■ What you have to do
Provide the count of lines below where "entire" occurs, with no other output.

■ Supplied material
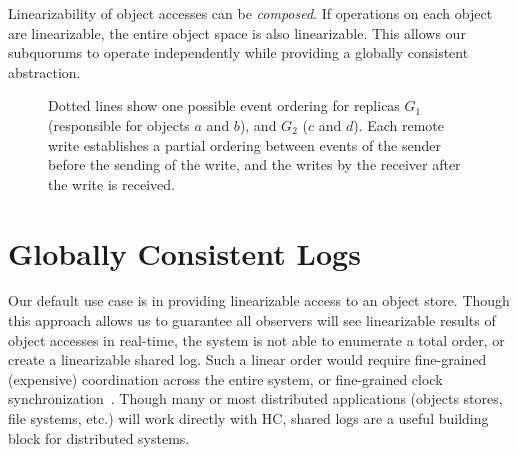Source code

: \documentclass[letterpaper,10pt,twocolumn]{article}
\newcommand{\subs}{subquorums\xspace}
\begin{document}
Linearizability of object accesses can be \emph{composed}.
If operations on each object are linearizable, the entire object space is also
linearizable.
This allows our \subs to operate independently while providing a globally
consistent abstraction.

\begin{figure}[t]
\centering
{}
\hspace{.65in}
\caption{Dotted lines show one possible event ordering for replicas $G_1$ (responsible for
  objects $a$ and $b$), and $G_2$ ($c$ and $d$). Each remote write establishes a partial
  ordering between events of the sender before the sending of the write, and the writes by the receiver
  after the write is received.}
\label{fig:events}
\end{figure}

\section{Globally Consistent Logs}
\label{sec:log} Our default use case is in providing linearizable access to an
object store.
Though this approach allows us to guarantee all observers will see
linearizable results of object accesses in real-time, the system is not able to enumerate a
total order, or create a linearizable shared log.
Such a linear order would require fine-grained (expensive) coordination across
the entire system, or fine-grained clock synchronization~\cite{spanner}.
Though many or most distributed applications (objects stores, file systems,
etc.)
will work directly with HC, shared logs are a useful building block for
distributed systems.
\end{document}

■ Response
2